Произнеся смелый вердикт, Андрей Хамфри размашисто перекрестился:
— Чур меня! Господи, спаси и сохрани!
«Сёма» не знал, стоит ли ему сбежать от греха подальше, но эскулап прервал его порыв.
— Что встали, как истукан? Доставайте ампулу со святой водой.
Интерн преломил нужную ампулу, и Эдисон утихомирился.
— Он, чертяка, гадит благородным деяниям нашей Империи.
И непредвиденно запел:
Оконные стёкла дрожали. Эскулап откланялся перед слушателем, а Эдисон даже зааплодировал, не выходя из своего беспомощного состояния.
— Видите? — со слезами умиления отреагировал начальник. — Дрессируется.
— Вы лечить его будем? — взмолился интерн.
Хамфри повертел пальцем у виска.
— У меня нет диплома. Одновременно вы слишком поспешны, молодой человек. Я вас, диких, начинаю бояться. Хинин со стрихнином не путаете? Несите ампулы с никотином да полные банки лауданума, будем делать американскому придурку инъекцию.
Заболевший Эдисон что-то да слышал. Не спрашивая разрешения, он выскочил из палаты со скоростью пули. Эскулап угрожал беглецу кулаком.
— Я его побаиваюсь. Кто позволил, дубина стоеросовая из железного дерева? Сёма, живо за ним. — Далее тот кричал. —Живьём брать колдуна и демона!
Ступни резко ударились о поверхность улицы. Ветер мерно обвевал тело пациента, пока то мчался по неприбранным, и в колдобинах, тротуарам. Погоня шла в горячей крови. Жители Столицы поражались прыти, но дорога была недолгой. Важный гость споткнулся и упал на брусчатку.

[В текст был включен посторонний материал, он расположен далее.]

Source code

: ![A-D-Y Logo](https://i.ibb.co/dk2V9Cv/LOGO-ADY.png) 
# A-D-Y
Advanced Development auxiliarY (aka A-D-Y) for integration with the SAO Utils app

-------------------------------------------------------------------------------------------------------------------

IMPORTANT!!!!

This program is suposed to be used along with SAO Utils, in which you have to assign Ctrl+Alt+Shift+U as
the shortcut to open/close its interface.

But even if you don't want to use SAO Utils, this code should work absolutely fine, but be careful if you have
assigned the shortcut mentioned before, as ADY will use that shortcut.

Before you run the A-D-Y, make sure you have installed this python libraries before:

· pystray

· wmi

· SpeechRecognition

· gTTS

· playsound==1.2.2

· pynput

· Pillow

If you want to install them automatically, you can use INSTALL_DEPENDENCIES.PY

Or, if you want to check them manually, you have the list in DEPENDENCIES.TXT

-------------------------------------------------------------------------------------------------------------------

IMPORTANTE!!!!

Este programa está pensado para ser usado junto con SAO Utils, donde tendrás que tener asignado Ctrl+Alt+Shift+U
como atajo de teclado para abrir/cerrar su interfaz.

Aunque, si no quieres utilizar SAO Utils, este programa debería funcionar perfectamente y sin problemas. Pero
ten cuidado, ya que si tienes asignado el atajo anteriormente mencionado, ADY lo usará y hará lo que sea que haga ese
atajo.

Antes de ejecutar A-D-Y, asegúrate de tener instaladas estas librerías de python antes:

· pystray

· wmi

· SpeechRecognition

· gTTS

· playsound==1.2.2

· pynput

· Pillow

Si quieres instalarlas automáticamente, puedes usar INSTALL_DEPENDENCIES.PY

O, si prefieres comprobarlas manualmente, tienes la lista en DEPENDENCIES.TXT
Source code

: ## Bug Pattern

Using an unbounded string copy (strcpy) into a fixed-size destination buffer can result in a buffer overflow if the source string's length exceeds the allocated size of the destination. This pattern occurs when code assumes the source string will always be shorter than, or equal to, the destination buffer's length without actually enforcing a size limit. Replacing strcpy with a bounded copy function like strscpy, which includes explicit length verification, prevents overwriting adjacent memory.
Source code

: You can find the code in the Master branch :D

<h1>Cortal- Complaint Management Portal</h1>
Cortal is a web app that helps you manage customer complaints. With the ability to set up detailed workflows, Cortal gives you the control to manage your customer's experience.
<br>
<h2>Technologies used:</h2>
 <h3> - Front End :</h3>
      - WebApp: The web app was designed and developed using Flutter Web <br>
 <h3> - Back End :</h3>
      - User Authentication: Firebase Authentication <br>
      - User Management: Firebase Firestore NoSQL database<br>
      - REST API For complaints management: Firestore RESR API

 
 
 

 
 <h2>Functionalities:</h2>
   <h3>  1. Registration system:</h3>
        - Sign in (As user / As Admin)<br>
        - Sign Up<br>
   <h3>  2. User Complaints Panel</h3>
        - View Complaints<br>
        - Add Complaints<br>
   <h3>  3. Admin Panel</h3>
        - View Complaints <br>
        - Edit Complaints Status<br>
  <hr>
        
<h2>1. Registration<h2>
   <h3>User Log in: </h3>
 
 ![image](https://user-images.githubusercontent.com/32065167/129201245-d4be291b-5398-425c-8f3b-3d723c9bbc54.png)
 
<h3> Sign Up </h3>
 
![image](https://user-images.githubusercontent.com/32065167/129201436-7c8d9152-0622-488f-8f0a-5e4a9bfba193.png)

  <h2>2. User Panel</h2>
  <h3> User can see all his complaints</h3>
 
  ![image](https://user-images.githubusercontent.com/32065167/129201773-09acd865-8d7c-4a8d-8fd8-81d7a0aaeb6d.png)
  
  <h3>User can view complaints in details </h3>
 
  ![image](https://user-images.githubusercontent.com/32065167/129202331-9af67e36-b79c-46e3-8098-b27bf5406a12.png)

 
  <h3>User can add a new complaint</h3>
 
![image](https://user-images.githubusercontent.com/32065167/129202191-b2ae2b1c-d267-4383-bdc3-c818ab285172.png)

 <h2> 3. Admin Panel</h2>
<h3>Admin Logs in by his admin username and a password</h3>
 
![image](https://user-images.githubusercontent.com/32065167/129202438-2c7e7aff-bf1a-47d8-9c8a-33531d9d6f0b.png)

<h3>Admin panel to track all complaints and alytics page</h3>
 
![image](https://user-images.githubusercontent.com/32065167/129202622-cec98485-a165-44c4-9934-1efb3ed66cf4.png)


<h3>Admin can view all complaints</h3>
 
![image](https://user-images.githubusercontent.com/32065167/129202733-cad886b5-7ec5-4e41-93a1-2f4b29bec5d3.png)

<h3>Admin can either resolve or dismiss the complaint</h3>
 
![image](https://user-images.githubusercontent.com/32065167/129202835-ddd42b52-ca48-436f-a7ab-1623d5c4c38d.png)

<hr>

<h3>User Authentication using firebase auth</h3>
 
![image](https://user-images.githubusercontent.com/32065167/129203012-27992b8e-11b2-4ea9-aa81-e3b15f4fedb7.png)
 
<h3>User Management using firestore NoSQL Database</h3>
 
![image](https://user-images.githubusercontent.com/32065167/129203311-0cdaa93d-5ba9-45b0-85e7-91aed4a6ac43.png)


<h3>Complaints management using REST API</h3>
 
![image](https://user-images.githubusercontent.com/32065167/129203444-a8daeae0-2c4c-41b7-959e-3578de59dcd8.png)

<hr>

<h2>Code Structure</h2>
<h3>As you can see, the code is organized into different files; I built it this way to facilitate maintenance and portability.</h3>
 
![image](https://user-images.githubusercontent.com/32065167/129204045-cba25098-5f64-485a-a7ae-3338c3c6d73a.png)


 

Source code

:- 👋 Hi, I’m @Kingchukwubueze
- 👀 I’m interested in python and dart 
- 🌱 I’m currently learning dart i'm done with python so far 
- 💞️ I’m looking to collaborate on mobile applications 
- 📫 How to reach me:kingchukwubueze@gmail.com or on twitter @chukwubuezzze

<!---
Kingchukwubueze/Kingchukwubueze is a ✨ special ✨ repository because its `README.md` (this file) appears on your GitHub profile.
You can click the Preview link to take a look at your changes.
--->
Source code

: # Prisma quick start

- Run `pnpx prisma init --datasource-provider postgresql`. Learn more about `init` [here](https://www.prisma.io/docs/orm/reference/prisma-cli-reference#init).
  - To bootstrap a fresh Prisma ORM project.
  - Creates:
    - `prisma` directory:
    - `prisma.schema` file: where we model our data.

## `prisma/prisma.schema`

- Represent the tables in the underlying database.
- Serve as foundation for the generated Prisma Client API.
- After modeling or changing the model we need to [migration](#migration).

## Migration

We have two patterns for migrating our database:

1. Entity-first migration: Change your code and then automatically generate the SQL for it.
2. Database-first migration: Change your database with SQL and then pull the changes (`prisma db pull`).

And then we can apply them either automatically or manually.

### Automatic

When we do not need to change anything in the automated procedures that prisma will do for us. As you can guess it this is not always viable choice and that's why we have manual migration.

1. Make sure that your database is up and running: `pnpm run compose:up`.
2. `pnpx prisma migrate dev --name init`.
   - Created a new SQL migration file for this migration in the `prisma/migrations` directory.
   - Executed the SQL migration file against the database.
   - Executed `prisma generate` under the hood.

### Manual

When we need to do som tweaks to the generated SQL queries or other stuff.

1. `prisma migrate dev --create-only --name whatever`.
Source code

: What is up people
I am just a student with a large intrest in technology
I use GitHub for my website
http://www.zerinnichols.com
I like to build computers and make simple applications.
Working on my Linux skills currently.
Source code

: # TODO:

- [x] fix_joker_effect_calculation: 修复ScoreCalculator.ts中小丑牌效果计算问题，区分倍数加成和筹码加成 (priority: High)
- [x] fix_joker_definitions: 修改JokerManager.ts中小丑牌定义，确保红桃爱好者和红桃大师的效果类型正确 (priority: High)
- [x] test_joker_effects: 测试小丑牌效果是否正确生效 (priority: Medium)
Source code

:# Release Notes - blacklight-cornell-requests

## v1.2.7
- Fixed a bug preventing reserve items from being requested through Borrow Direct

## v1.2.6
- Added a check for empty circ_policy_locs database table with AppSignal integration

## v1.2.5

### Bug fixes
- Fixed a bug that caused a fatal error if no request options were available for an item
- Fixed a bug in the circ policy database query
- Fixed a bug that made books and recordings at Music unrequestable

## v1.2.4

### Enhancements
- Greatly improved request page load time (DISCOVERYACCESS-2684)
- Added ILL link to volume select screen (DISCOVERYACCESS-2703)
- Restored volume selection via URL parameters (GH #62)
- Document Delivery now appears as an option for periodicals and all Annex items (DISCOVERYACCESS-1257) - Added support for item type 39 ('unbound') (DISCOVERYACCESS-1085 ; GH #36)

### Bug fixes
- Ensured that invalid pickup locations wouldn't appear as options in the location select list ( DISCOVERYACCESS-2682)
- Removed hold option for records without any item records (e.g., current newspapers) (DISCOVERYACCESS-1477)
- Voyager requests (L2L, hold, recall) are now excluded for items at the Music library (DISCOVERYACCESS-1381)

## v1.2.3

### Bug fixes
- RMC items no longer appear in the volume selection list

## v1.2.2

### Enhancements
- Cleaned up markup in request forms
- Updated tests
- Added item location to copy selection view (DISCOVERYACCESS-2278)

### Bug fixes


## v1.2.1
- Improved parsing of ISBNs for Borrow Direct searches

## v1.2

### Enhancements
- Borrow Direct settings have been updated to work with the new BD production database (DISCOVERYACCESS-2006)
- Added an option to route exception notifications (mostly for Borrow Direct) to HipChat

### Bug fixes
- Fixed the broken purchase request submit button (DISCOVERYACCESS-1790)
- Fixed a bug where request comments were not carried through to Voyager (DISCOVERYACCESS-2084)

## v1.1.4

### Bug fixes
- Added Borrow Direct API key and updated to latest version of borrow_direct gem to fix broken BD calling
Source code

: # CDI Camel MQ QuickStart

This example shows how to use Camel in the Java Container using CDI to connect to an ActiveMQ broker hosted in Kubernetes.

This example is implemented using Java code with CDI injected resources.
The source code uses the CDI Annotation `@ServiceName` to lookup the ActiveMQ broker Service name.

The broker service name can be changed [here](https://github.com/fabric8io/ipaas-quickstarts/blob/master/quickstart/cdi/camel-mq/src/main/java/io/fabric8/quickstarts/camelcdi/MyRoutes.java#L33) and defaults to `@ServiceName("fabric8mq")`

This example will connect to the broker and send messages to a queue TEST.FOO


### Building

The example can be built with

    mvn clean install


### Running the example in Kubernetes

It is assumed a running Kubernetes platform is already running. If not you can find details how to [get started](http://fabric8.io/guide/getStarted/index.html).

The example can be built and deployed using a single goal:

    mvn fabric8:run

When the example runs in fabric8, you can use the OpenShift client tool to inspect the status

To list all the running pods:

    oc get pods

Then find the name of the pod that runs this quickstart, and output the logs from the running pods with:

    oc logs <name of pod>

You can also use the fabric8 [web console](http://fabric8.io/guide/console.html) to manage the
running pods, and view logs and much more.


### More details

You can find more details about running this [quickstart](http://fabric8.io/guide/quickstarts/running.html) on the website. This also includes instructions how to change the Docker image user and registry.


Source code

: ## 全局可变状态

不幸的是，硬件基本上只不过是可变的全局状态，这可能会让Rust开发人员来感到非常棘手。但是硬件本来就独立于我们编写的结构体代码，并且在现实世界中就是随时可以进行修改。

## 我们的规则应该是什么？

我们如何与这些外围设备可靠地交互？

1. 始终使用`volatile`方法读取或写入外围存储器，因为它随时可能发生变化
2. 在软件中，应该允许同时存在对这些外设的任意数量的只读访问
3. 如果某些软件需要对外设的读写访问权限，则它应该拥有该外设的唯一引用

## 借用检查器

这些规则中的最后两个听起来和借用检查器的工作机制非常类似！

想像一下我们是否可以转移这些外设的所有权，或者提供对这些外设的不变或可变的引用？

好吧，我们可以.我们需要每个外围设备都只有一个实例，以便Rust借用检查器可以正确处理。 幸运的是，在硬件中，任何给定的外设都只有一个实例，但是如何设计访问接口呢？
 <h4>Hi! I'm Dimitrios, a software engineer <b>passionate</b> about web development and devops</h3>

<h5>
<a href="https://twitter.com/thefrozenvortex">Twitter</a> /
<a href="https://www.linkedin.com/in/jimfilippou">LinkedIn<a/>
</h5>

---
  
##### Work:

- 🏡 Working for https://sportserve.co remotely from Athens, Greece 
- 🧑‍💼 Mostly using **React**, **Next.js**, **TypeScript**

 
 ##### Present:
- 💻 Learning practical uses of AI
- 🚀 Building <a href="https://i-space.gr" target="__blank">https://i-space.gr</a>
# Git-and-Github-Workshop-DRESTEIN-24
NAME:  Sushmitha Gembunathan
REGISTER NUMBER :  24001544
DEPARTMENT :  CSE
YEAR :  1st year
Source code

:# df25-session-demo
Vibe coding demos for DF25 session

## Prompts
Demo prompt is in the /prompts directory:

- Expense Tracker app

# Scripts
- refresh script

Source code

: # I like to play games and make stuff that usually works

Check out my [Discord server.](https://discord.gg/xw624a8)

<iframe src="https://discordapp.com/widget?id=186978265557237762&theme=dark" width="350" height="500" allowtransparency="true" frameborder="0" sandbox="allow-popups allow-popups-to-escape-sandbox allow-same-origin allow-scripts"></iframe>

Прямо перед ним остановился кэб, где сидела перепуганная молодая девушка. Вовремя подоспевший интерн остановился как вкопанный, ибо пассажирка была довольно мила.
Кэбмену не терпелось продолжить поездку.
— Поехали же, не отвлекайтесь на клоунов. Как вас там, Мэри-Энн? Извините, фамилию запамятовал.
Интерн вежливо поклонился.
— Её зовут Мэри-Энн? Этим именем прозывают служанок.
— Главное, чтобы заплатила за проезд. Мамзель сказала, что она невеста доктора Хамфри, но тот ей не нравится. Она скрывается от суженого в кэбе, колесит по всей Столице.